Splitting, Concatenating, and Joining Strings in Python

Splitting, Concatenating, and Joining Strings in Python

by Kyle Stratis Oct 01, 2018 basics python

There are few guarantees in life: death, taxes, and programmers needing to deal with strings. Strings can come in many forms. They could be unstructured text, usernames, product descriptions, database column names, or really anything else that we describe using language.

With the near-ubiquity of string data, it’s important to master the tools of the trade when it comes to strings.

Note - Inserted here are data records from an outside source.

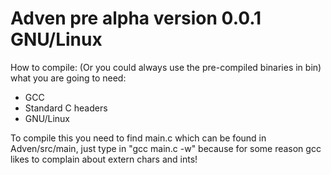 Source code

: # Adven pre alpha version 0.0.1 GNU/Linux

How to compile: (Or you could always use the pre-compiled binaries in bin)
what you are going to need:
* GCC
* Standard C headers
* GNU/Linux

To compile this you need to find main.c which can be found in Adven/src/main,
just type in "gcc main.c -w" because for some reason gcc likes to complain about extern chars and ints! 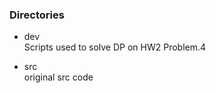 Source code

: ### Directories

- dev  
   Scripts used to solve DP on HW2 Problem.4

- src  
   original src code 
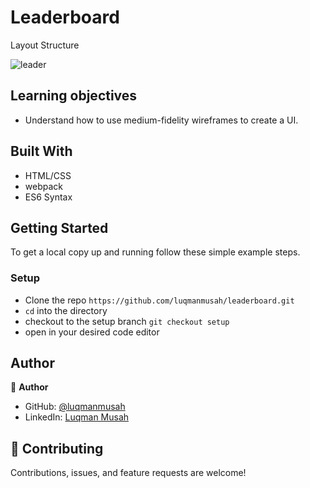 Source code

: # Leaderboard
Layout Structure

![leader](https://user-images.githubusercontent.com/22328716/128469320-d08c6ed5-b6f8-445d-9adf-97553e0cf770.png)

## Learning objectives

- Understand how to use medium-fidelity wireframes to create a UI.
## Built With

- HTML/CSS
- webpack
- ES6 Syntax

## Getting Started

To get a local copy up and running follow these simple example steps.

### Setup

- Clone the repo `https://github.com/luqmanmusah/leaderboard.git`
- `cd` into the directory
- checkout to the setup branch `git checkout setup`
- open in your desired code editor

## Author

👤 **Author**

- GitHub: [@luqmanmusah](https://github.com/luqmanmusah)
- LinkedIn: [Luqman Musah](https://www.linkedin.com/in/luqman-musah/)

## 🤝 Contributing

Contributions, issues, and feature requests are welcome! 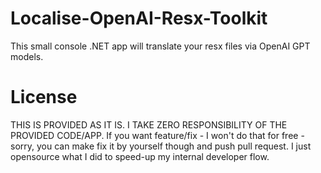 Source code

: # Localise-OpenAI-Resx-Toolkit
This small console .NET app will translate your resx files via OpenAI GPT models.

# License
THIS IS PROVIDED AS IT IS. I TAKE ZERO RESPONSIBILITY OF THE PROVIDED CODE/APP. 
If you want feature/fix - I won't do that for free - sorry, you can make fix it by yourself though and push pull request.
I just opensource what I did to speed-up my internal developer flow.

Luckily, Python makes string manipulation very simple, especially when compared to other languages and even older versions of Python.

In this article, you will learn some of the most fundamental string operations: splitting, concatenating, and joining. Not only will you learn how to use these tools, but you will walk away with a deeper understanding of how they work under the hood.

Splitting Strings

In Python, strings are represented as str objects, which are immutable: this means that the object as represented in memory can not be directly altered. These two facts can help you learn (and then remember) how to use .split().

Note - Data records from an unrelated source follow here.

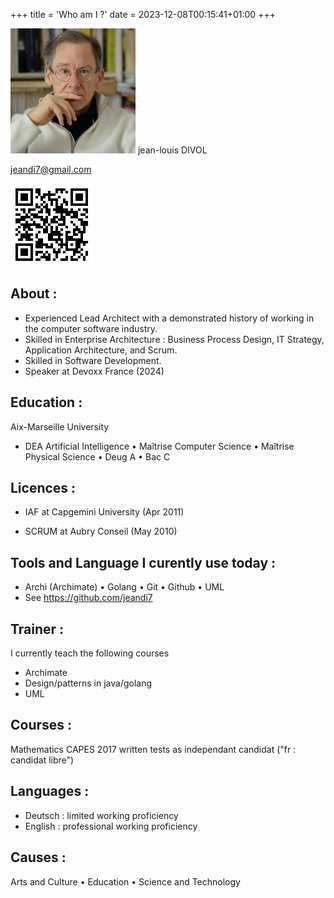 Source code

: +++
title = 'Who am I ?'
date = 2023-12-08T00:15:41+01:00
+++

![Image](./images/jld.png)
jean-louis DIVOL

jeandi7@gmail.com

![Image](./images/qrcodejld.png)

## About :

- Experienced Lead Architect with a demonstrated history of working in the computer software industry. 
- Skilled in Enterprise Architecture : Business Process Design, IT Strategy, Application Architecture, and Scrum. 
- Skilled in Software Development. 
- Speaker at Devoxx France (2024)

## Education :

Aix-Marseille University

- DEA Artificial Intelligence • Maîtrise Computer Science • Maîtrise Physical Science • Deug A • Bac C

## Licences :

- IAF at Capgemini University (Apr 2011)

- SCRUM at Aubry Conseil (May 2010)

## Tools and Language I curently use today  :

- Archi (Archimate) • Golang • Git • Github • UML
- See https://github.com/jeandi7

## Trainer :

I currently teach the following courses
- Archimate
- Design/patterns in java/golang
- UML

## Courses :

Mathematics CAPES 2017 written tests as independant candidat ("fr : candidat libre")

## Languages :

- Deutsch : limited working proficiency
- English : professional working proficiency

## Causes :

Arts and Culture • Education • Science and Technology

Have you guessed how those two features of strings relate to splitting functionality in Python? If you guessed that .split() is an instance method because strings are a special type, you would be correct! In some other languages (like Perl), the original string serves as an input to a standalone .split() function rather than a method called on the string itself.

What about string immutability? This should remind you that string methods are not in-place operations, but they return a new object in memory.

Splitting Without Parameters

Before going deeper, let’s look at a simple example:

>>>
>>> 'this is my string'.split()
['this', 'is', 'my', 'string']

This is actually a special case of a .split() call, which I chose for its simplicity. Without any separator specified, .split() will count any whitespace as a separator.

Another feature of the bare call to .split() is that it automatically cuts out leading and trailing whitespace, as well as consecutive whitespace. Compare calling .split() on the following string without a separator parameter and with having ' ' as the separator parameter:

>>>
>>> s = ' this   is  my string '
>>> s.split()
['this', 'is', 'my', 'string']
>>> s.split(' ')
['', 'this', '', '', 'is', '', 'my', 'string', '']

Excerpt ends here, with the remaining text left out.